Rice. Get pure rice. One single harvest in one plot and milled free of all husks. Get organic is best. If you cannot afford organic, buy from house to house sellers that promise direct from their farm and freshly milled… nothing mixed. For example you have relatives in the province who can supply you with freshly harvested and dried 160 variety rice and you buy a full sack. That is pure rice. Unlike the funny sounding rice names in the city… these are MIXED and perfumed… nothing is pure… they mix in NFA, other imports, old stocks… whatever… that is not what rice should be.

Cooking rice. Best is in pyrex glass… super clean. Next best is stainless steel. Or clay pots. Last is aluminum rice cooker. An accumulation of aluminum may make you sick. I personally do not eat rice. I believe rice is a mere filler. So it can potentially make people malnourished. People are addicted to rice. So eat according to the rice guidelines above.

Vegetables. Get organic by default vegetables. Kamote tops, malunggay, banana hearts (puso ng saging), monggo sprouts (toge), squash, gabi, etc etc etc… and you can cook it with coconut milk (gata) for that extra fat you need. Cook lightly just enough to remove the bitter taste. That bitter taste are anti-nutrients so you don’t eat them. Some people do not do well on cooked vegetables. So observe.

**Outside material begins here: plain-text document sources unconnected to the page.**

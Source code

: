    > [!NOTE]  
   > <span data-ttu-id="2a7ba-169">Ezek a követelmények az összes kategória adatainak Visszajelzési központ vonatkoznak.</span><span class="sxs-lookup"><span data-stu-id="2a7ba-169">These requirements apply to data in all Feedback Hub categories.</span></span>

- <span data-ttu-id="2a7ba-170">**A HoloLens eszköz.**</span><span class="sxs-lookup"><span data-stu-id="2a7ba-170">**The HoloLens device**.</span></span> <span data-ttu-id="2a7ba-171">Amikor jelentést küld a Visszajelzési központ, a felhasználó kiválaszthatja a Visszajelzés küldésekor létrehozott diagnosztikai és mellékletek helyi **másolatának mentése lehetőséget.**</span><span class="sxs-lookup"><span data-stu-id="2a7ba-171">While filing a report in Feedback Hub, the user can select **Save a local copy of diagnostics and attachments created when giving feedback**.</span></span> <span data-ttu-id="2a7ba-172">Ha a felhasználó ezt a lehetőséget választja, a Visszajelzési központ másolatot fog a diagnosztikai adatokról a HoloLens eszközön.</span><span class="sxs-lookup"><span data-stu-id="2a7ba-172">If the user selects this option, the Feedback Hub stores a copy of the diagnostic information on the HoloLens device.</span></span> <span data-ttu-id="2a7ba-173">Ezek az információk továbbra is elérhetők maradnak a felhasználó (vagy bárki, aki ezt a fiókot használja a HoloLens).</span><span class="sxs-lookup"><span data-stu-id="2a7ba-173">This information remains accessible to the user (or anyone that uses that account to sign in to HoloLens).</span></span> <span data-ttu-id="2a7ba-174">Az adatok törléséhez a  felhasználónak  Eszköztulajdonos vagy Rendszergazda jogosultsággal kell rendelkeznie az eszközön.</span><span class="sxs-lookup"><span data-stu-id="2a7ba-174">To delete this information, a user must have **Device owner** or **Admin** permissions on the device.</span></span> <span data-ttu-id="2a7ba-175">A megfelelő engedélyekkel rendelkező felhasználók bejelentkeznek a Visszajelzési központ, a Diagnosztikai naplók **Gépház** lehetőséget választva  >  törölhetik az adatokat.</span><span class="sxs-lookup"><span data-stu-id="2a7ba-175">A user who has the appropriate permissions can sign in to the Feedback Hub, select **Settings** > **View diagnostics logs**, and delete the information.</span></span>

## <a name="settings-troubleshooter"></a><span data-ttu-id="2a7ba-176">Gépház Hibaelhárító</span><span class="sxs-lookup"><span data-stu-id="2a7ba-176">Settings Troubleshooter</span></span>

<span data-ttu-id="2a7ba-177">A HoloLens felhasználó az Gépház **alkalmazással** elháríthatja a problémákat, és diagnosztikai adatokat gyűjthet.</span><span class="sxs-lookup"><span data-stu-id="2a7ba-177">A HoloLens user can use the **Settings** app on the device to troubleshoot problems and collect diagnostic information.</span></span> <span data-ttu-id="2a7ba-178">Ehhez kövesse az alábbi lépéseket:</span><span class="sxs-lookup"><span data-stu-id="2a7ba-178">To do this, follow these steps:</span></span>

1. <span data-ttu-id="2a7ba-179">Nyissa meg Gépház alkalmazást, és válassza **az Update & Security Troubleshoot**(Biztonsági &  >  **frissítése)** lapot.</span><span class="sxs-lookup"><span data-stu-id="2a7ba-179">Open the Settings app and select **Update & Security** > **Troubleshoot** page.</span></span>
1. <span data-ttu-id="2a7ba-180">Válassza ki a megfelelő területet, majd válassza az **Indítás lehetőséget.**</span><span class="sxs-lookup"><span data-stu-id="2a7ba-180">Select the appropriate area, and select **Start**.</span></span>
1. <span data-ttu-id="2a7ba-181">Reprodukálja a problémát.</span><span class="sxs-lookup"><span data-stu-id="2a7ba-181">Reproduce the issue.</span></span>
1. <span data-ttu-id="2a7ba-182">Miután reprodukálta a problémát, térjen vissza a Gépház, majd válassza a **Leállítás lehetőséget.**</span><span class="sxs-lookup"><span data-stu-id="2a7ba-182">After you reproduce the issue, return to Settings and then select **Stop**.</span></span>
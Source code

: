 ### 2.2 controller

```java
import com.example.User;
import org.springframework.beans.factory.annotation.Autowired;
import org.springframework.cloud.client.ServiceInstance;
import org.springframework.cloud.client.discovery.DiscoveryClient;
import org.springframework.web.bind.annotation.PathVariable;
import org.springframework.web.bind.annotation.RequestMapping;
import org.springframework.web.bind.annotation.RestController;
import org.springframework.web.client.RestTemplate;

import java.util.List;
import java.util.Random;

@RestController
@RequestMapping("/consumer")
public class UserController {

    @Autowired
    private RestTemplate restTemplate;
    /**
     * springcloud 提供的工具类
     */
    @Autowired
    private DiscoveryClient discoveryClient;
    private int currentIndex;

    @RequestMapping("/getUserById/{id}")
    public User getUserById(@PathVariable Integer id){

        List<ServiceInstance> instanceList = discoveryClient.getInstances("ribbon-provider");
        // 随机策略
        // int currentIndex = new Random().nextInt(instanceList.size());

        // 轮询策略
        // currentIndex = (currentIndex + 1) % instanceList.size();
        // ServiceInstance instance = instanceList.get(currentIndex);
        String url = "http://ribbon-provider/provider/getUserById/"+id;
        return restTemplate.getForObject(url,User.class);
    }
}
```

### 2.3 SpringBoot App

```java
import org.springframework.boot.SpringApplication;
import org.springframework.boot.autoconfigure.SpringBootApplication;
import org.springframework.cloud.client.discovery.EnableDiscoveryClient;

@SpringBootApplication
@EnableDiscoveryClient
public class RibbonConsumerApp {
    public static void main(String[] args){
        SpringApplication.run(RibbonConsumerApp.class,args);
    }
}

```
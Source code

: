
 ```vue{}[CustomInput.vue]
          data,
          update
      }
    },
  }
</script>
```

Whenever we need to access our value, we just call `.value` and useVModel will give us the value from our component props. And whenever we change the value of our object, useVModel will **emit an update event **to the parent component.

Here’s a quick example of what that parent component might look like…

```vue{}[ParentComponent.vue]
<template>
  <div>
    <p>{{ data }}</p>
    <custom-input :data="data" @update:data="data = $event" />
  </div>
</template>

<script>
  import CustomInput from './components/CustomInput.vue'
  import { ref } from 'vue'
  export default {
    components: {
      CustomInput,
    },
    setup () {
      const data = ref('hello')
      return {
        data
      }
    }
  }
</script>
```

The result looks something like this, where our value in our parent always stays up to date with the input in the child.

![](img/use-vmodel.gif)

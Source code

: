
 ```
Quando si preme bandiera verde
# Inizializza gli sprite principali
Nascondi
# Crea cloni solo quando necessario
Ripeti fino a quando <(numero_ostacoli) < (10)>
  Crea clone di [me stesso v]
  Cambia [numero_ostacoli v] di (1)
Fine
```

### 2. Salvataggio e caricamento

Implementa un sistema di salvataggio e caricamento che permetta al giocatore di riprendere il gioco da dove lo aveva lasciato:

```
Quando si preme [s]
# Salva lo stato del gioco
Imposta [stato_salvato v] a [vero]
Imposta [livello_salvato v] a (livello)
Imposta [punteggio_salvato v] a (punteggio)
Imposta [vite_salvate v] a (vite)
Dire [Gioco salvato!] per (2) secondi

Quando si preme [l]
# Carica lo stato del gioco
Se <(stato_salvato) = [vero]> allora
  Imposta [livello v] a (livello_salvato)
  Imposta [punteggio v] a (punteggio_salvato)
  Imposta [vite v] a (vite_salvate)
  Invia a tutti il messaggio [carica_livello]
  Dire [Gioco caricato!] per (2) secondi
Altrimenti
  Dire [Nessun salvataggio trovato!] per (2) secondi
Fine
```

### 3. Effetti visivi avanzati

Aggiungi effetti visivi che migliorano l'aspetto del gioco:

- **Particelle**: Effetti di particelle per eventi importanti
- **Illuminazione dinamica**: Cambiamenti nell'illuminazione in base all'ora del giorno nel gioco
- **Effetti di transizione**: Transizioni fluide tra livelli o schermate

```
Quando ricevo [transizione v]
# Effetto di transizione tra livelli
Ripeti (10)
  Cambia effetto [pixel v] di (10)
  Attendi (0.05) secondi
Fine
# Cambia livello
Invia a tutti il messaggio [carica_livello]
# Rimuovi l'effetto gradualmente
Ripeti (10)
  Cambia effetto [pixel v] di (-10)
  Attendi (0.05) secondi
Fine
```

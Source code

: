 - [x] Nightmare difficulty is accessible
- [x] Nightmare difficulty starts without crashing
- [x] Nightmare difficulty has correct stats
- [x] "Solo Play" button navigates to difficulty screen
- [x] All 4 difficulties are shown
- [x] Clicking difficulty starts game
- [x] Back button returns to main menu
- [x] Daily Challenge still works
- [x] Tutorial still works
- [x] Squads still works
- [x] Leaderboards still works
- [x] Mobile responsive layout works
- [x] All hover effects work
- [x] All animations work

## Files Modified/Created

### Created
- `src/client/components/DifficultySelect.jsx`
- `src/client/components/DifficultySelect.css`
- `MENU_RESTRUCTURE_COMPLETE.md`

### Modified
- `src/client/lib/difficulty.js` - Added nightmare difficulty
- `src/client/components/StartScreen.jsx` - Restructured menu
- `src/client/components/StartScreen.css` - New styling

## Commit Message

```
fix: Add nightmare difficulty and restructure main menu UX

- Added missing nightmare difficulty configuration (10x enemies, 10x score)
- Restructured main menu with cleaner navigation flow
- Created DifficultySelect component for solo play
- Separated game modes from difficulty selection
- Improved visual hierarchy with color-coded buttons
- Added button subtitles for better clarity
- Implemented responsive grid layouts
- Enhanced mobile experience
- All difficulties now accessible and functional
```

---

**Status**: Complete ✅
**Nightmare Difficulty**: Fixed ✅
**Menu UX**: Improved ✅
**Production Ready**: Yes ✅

Kamote. Sweet potatoes. A great alternative to rice. Cheap and convenient.

Fruits. Philippines is the capital of fruits. Follow the seasons. Eat what is in season because what is in season is cheap, abundant, and most nutritious. Each month is a different season for fruits. Eat local. The most heavily chemical sprayed fruits are: carabao mango, branded pineapples, cavendish bananas… I do not buy those. If you must buy carabao mangoes, ripen them yourself at home to avoid the widespread use of “kalburo” (using gunpowder chemicals to ripen). The operative word in the markets when looking for non-kalburo fruit is “baklas”.

What to drink. Plain water is rubbish. The recommendation of 8 glasses of plain water a day is rubbish. Your body will probably utilize only 10% of plain water as it is in the incorrect form and incorrect structure for the human body. Your body, your tummy, your tongue says stop, don’t do it. Didn’t you ever wonder why flavored drinks of all types are selling much more than plain water? Humans are NOT plain water drinking animals. We do not have lapping tongues.

Humans are supposed to get their water from raw meat, raw food and fruit. Obvious thirst quenching items are cold coconut juice, cold water melons… ahhh refreshing. Secondary drinks would be cold plain water plus freshly squeezed calamansi or lemon… add a touch of raw wild honey… and you have an unbeatable thirst quencher. Notice that cold is more refreshing because it is in a form / structure that is much more readily absorbed by the body. Respect the temperature difference though when you are overheated due to exercise. There is a danger to shocking the body with too big a temperature difference.

And do not drink during meal times. That is a bad habit that makes it harder for you to digest your food by diluting your stomach acids.

Zero food combining is best. Eat sequentially. When hungry at meal time, eat your meat first. Then if you want vegetables or rice, eat them sequentially.

So there you have it. Experiment and find out what you can afford and what is available. Remember to eat a lot of fat from coconuts and from animals. Never avoid fats… going on a low fat diet is absolutely the worst thing you can do. Trash out with that faulty old food pyramid. It’s now a food plate.

You the patient or the parent must do the marketing yourself. You need to learn first hand. You will make mistakes the first time but keep doing it. Practice makes you a better marketer. You will have to cook or supervise yourself. Never let the help decide what you eat. The most health aware person in the house must be the marketer. There is always time if health and healing is your priority.

I know this works because I practice this diet on my children. They refuse to go on raw paleo diet because they succumb to peer pressure and conformity with their class mates. So I put them on raw paleo diets only when they are sick, it works, like a yoyo. I would rather live on raw paleo diet and be healthy all the time.